_Prompt:_
As you write out the lines from the one containing "Combined_Sales_Data - contains" through the last line of the records, keep them exact and leave out pictures.

Collected data:
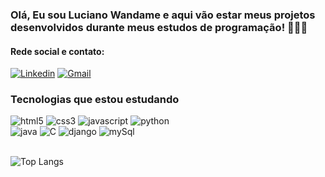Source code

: ### Olá, Eu sou Luciano Wandame e aqui vão estar meus projetos desenvolvidos durante meus estudos de programação! 👨🏽‍💻

#### Rede social e contato:

[![Linkedin](https://img.shields.io/badge/LinkedIn-0077B5?style=for-the-badge&logo=linkedin&logoColor=white)](https://br.linkedin.com/in/luciano-holz-wandame-filho-03132a2a1)
[![Gmail](https://img.shields.io/badge/Gmail-D14836?style=for-the-badge&logo=gmail&logoColor=white)](mailto:luwandame@gmail.com)

### Tecnologias que estou estudando
<div style="align:center">
<img alt="html5" src="https://img.shields.io/badge/HTML5-E34F26?style=for-the-badge&logo=html5&logoColor=white"/>
<img alt="css3" src="https://img.shields.io/badge/CSS3-1572B6?style=for-the-badge&logo=css3&logoColor=white"/>
<img alt="javascript" src="https://img.shields.io/badge/JavaScript-F7DF1E?style=for-the-badge&logo=javascript&logoColor=black"/>
<img alt="python" src="https://img.shields.io/badge/python-3670A0?style=for-the-badge&logo=python&logoColor=ffdd54">
<br>
<img alt="java" src="https://img.shields.io/badge/java-%23ED8B00.svg?style=for-the-badge&logo=openjdk&logoColor=white">
<img alt="C" src="https://img.shields.io/badge/C-00599C?style=for-the-badge&logo=c&logoColor=white"/>
<img alt="django" src="https://img.shields.io/badge/django-%23092E20.svg?style=for-the-badge&logo=django&logoColor=white">
<img alt="mySql" src="https://img.shields.io/badge/mysql-4479A1.svg?style=for-the-badge&logo=mysql&logoColor=white">
</div>
<br>

![Top Langs](https://github-readme-stats.vercel.app/api/top-langs/?username=lucianowandame7&layout=compact)

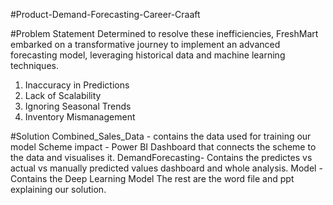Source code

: #Product-Demand-Forecasting-Career-Craaft

#Problem Statement
Determined to resolve these inefficiencies, FreshMart embarked on a transformative journey to implement an advanced forecasting model, leveraging historical data and machine learning techniques.
1. Inaccuracy in Predictions
2. Lack of Scalability
3. Ignoring Seasonal Trends
4. Inventory Mismanagement

#Solution
Combined_Sales_Data - contains the data used for training our model Scheme impact - Power BI Dashboard that connects the scheme to the data and visualises it. DemandForecasting- Contains the predictes vs actual vs manually predicted values dashboard and whole analysis. Model - Contains the Deep Learning Model The rest are the word file and ppt explaining our solution.   
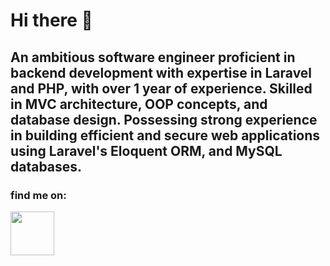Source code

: <h1>Hi there 👋</h1>
<h2>An ambitious software engineer proficient in backend development with expertise in Laravel and PHP, with over 1 year of experience. Skilled in MVC
architecture, OOP concepts, and database design. Possessing strong experience in building efficient and secure web applications using Laravel's
Eloquent ORM, and MySQL databases.</h2>
<h3>find me on:</h3>


<a href="https://www.linkedin.com/in/moatazmosa/"><img src="https://camo.githubusercontent.com/c8a9c5b414cd812ad6a97a46c29af67239ddaeae08c41724ff7d945fb4c047e5/68747470733a2f2f6564656e742e6769746875622e696f2f537570657254696e7949636f6e732f696d616765732f7376672f6c696e6b6564696e2e737667" height="70px">
</a>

_Output:_
Combined_Sales_Data - contains the data used for training our model Scheme impact - Power BI Dashboard that connects the scheme to the data and visualises it. DemandForecasting- Contains the predictes vs actual vs manually predicted values dashboard and whole analysis. Model - Contains the Deep Learning Model The rest are the word file and ppt explaining our solution.   
Source code

: <h1>Hi there 👋</h1>
<h2>An ambitious software engineer proficient in backend development with expertise in Laravel and PHP, with over 1 year of experience. Skilled in MVC
architecture, OOP concepts, and database design. Possessing strong experience in building efficient and secure web applications using Laravel's
Eloquent ORM, and MySQL databases.</h2>
<h3>find me on:</h3>


<a href="https://www.linkedin.com/in/moatazmosa/"><img src="https://camo.githubusercontent.com/c8a9c5b414cd812ad6a97a46c29af67239ddaeae08c41724ff7d945fb4c047e5/68747470733a2f2f6564656e742e6769746875622e696f2f537570657254696e7949636f6e732f696d616765732f7376672f6c696e6b6564696e2e737667" height="70px">
</a>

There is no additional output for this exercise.